Groups keyboard shortcuts have been updated
Dismiss
See shortcuts

[boost] [xpressive] Support for multi-capture and balancing groups

64 views
Skip to first unread message

Erik Rydgren

unread,
Oct 2, 2010, 8:52:23 PM10/2/10
to bo...@lists.boost.org
Hi!

My company have been using pcre for a long while but there has been gripes
about it only returning the last
matched value from a capture group. Because of this I have been searching
for a C++ regex engine that can
handle the same stuff as the .NET implementation can do, to no avail. During
my searches I've stumbled on
several forum threads where others have been searching for the same thing
but it doesn't seem to exist
a regular expression library in C/C++ that handles both named captures and
multicapture.

Found boost.xpressive and it had almost everything we need. It's open
source, fast, got flexible api and
named captures. But alas, just as all other C and C++ based implementations
I have found, it lacked multiple captures.
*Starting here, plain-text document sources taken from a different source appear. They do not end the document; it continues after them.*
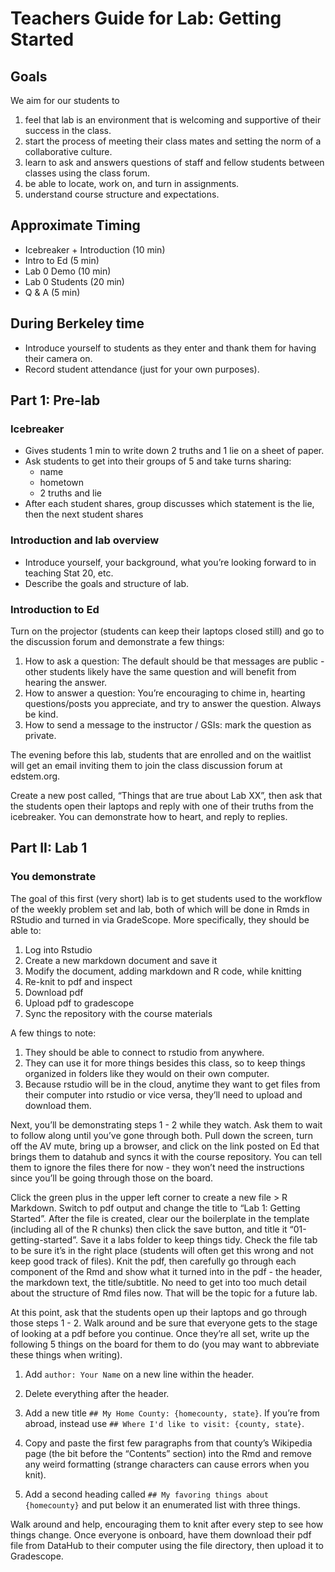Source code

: # Teachers Guide for Lab: Getting Started 

## Goals

We aim for our students to

1.  feel that lab is an environment that is welcoming and supportive of
    their success in the class.
2.  start the process of meeting their class mates and setting the norm
    of a collaborative culture.
3.  learn to ask and answers questions of staff and fellow students
    between classes using the class forum.
4.  be able to locate, work on, and turn in assignments.
5.  understand course structure and expectations.

## Approximate Timing

-   Icebreaker + Introduction (10 min)
-   Intro to Ed (5 min)
-   Lab 0 Demo (10 min)
-   Lab 0 Students (20 min)
-   Q & A (5 min)

## During Berkeley time

-   Introduce yourself to students as they enter and thank them for
    having their camera on.
-   Record student attendance (just for your own purposes).

## Part 1: Pre-lab

### Icebreaker

-   Gives students 1 min to write down 2 truths and 1 lie on a sheet of
    paper.
-   Ask students to get into their groups of 5 and take turns sharing:
    -   name
    -   hometown
    -   2 truths and lie
-   After each student shares, group discusses which statement is the
    lie, then the next student shares

### Introduction and lab overview

-   Introduce yourself, your background, what you’re looking forward to
    in teaching Stat 20, etc.
-   Describe the goals and structure of lab.

### Introduction to Ed

Turn on the projector (students can keep their laptops closed still) and
go to the discussion forum and demonstrate a few things:

1.  How to ask a question: The default should be that messages are
    public - other students likely have the same question and will
    benefit from hearing the answer.
2.  How to answer a question: You’re encouraging to chime in, hearting
    questions/posts you appreciate, and try to answer the question.
    Always be kind.
3.  How to send a message to the instructor / GSIs: mark the question as
    private.

The evening before this lab, students that are enrolled and on the
waitlist will get an email inviting them to join the class discussion
forum at edstem.org.

Create a new post called, “Things that are true about Lab XX”, then ask
that the students open their laptops and reply with one of their truths
from the icebreaker. You can demonstrate how to heart, and reply to
replies.

## Part II: Lab 1

### You demonstrate

The goal of this first (very short) lab is to get students used to the
workflow of the weekly problem set and lab, both of which will be done
in Rmds in RStudio and turned in via GradeScope. More specifically, they
should be able to:

1.  Log into Rstudio
2.  Create a new markdown document and save it
3.  Modify the document, adding markdown and R code, while knitting
4.  Re-knit to pdf and inspect
5.  Download pdf
6.  Upload pdf to gradescope
7.  Sync the repository with the course materials

A few things to note:

1.  They should be able to connect to rstudio from anywhere.
2.  They can use it for more things besides this class, so to keep
    things organized in folders like they would on their own computer.
3.  Because rstudio will be in the cloud, anytime they want to get files
    from their computer into rstudio or vice versa, they’ll need to
    upload and download them.

Next, you’ll be demonstrating steps 1 - 2 while they watch. Ask them to
wait to follow along until you’ve gone through both. Pull down the
screen, turn off the AV mute, bring up a browser, and click on the link
posted on Ed that brings them to datahub and syncs it with the course
repository. You can tell them to ignore the files there for now - they
won’t need the instructions since you’ll be going through those on the
board.

Click the green plus in the upper left corner to create a new file &gt;
R Markdown. Switch to pdf output and change the title to “Lab 1: Getting
Started”. After the file is created, clear our the boilerplate in the
template (including all of the R chunks) then click the save button, and
title it “01-getting-started”. Save it a labs folder to keep things
tidy. Check the file tab to be sure it’s in the right place (students
will often get this wrong and not keep good track of files). Knit the
pdf, then carefully go through each component of the Rmd and show what
it turned into in the pdf - the header, the markdown text, the
title/subtitle. No need to get into too much detail about the structure
of Rmd files now. That will be the topic for a future lab.

At this point, ask that the students open up their laptops and go
through those steps 1 - 2. Walk around and be sure that everyone gets to
the stage of looking at a pdf before you continue. Once they’re all set,
write up the following 5 things on the board for them to do (you may
want to abbreviate these things when writing).

1.  Add `author: Your Name` on a new line within the header.

2.  Delete everything after the header.

3.  Add a new title `## My Home County: {homecounty, state}`. If you’re
    from abroad, instead use
    `## Where I'd like to visit: {county, state}`.

4.  Copy and paste the first few paragraphs from that county’s Wikipedia
    page (the bit before the “Contents” section) into the Rmd and remove
    any weird formatting (strange characters can cause errors when you
    knit).

5.  Add a second heading called
    `## My favoring things about {homecounty}` and put below it an
    enumerated list with three things.

Walk around and help, encouraging them to knit after every step to see
how things change. Once everyone is onboard, have them download their
pdf file from DataHub to their computer using the file directory, then
upload it to Gradescope.
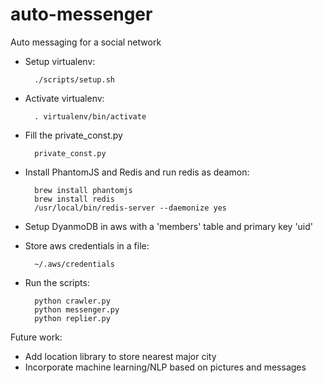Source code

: # auto-messenger
Auto messaging for a social network

- Setup virtualenv:

        ./scripts/setup.sh
  
- Activate virtualenv:

        . virtualenv/bin/activate
  
- Fill the private_const.py

        private_const.py

- Install PhantomJS and Redis and run redis as deamon:

        brew install phantomjs
        brew install redis
        /usr/local/bin/redis-server --daemonize yes
    
- Setup DyanmoDB in aws with a 'members' table and primary key 'uid'

- Store aws credentials in a file:

        ~/.aws/credentials

- Run the scripts:

        python crawler.py
        python messenger.py
        python replier.py

Future work:
- Add location library to store nearest major city
- Incorporate machine learning/NLP based on pictures and messages
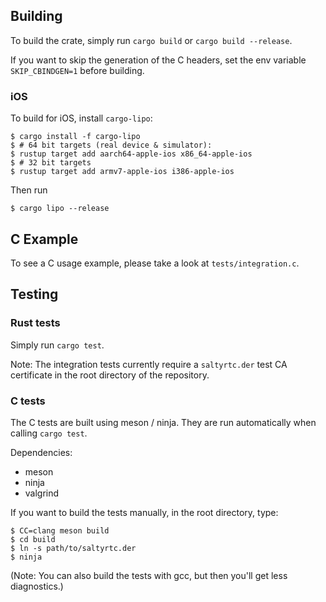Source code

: ## Building

To build the crate, simply run `cargo build` or `cargo build --release`.

If you want to skip the generation of the C headers, set the env variable
`SKIP_CBINDGEN=1` before building.

### iOS

To build for iOS, install `cargo-lipo`:

    $ cargo install -f cargo-lipo
    $ # 64 bit targets (real device & simulator):
    $ rustup target add aarch64-apple-ios x86_64-apple-ios
    $ # 32 bit targets
    $ rustup target add armv7-apple-ios i386-apple-ios

Then run

    $ cargo lipo --release


## C Example

To see a C usage example, please take a look at `tests/integration.c`.


## Testing

### Rust tests

Simply run `cargo test`.

Note: The integration tests currently require a `saltyrtc.der` test CA
certificate in the root directory of the repository.

### C tests

The C tests are built using meson / ninja. They are run automatically when
calling `cargo test`.

Dependencies:

- meson
- ninja
- valgrind

If you want to build the tests manually, in the root directory, type:

    $ CC=clang meson build
    $ cd build
    $ ln -s path/to/saltyrtc.der
    $ ninja

(Note: You can also build the tests with gcc, but then you'll get less diagnostics.)
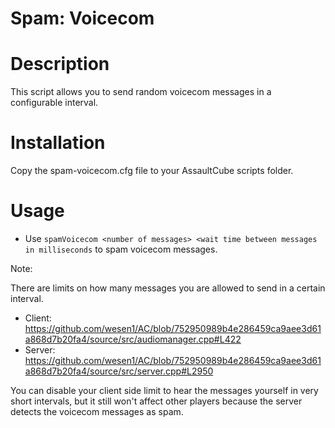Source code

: # Spam: Voicecom

# Description
This script allows you to send random voicecom messages in a configurable interval.

# Installation
Copy the spam-voicecom.cfg file to your AssaultCube scripts folder.

# Usage

* Use `spamVoicecom <number of messages> <wait time between messages in milliseconds` to spam voicecom messages.

Note:

There are limits on how many messages you are allowed to send in a certain interval.

- Client: https://github.com/wesen1/AC/blob/752950989b4e286459ca9aee3d61a868d7b20fa4/source/src/audiomanager.cpp#L422
- Server: https://github.com/wesen1/AC/blob/752950989b4e286459ca9aee3d61a868d7b20fa4/source/src/server.cpp#L2950

You can disable your client side limit to hear the messages yourself in very short intervals, but it still won't affect other players because the server detects the voicecom messages as spam.
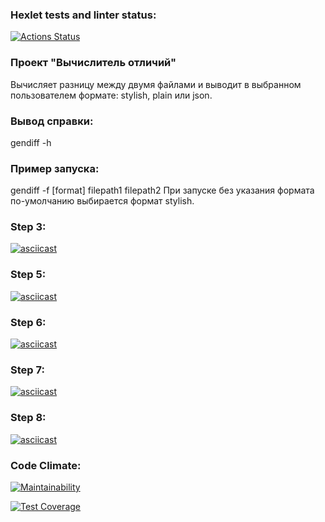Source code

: ### Hexlet tests and linter status:
[![Actions Status](https://github.com/OlgaSolod/python-project-50/workflows/hexlet-check/badge.svg)](https://github.com/OlgaSolod/python-project-50/actions)

### Проект "Вычислитель отличий"
Вычисляет разницу между двумя файлами и выводит в выбранном пользователем формате: stylish, plain или json.

### Вывод справки:
gendiff -h

### Пример запуска:
gendiff -f [format] filepath1 filepath2
При запуске без указания формата по-умолчанию выбирается формат stylish.

### Step 3:
[![asciicast](https://asciinema.org/a/tFYj7XjhlJa4vrXY5cIn0EaIe.svg)](https://asciinema.org/a/tFYj7XjhlJa4vrXY5cIn0EaIe)

### Step 5:
[![asciicast](https://asciinema.org/a/Dl9GuC4o4NfoQjj5X1ZRbltPt.svg)](https://asciinema.org/a/Dl9GuC4o4NfoQjj5X1ZRbltPt)

### Step 6:
[![asciicast](https://asciinema.org/a/t9HIrahxvXgRlrJlXXaBhsFhV.svg)](https://asciinema.org/a/t9HIrahxvXgRlrJlXXaBhsFhV)

### Step 7:
[![asciicast](https://asciinema.org/a/xa5ya8ewsERAh8xsKCtzX4mCI.svg)](https://asciinema.org/a/xa5ya8ewsERAh8xsKCtzX4mCI)


### Step 8:
[![asciicast](https://asciinema.org/a/12j1cnbGogOlKrFeUpRsGxO8c.svg)](https://asciinema.org/a/12j1cnbGogOlKrFeUpRsGxO8c)

### Code Climate:
[![Maintainability](https://api.codeclimate.com/v1/badges/24888c725e31f81b77d3/maintainability)](https://codeclimate.com/github/OlgaSolod/python-project-50/maintainability)

[![Test Coverage](https://api.codeclimate.com/v1/badges/24888c725e31f81b77d3/test_coverage)](https://codeclimate.com/github/OlgaSolod/python-project-50/test_coverage)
So, I added it. On top of that I added support for balancing groups
(http://blog.stevenlevithan.com/archives/balancing-groups).
But the syntax for the pop capture and capture conditional is slightly
different then the .NET version to better fit xpressive.

Syntax for pop capture:
dynamic: (?P<-name>stuff)
static: (name -= stuff)

Syntax for capture conditional:
dynamic: (?P(name)stuff)
static: (name &= stuff)

There is no support for the (?<name-othername>stuff) construct.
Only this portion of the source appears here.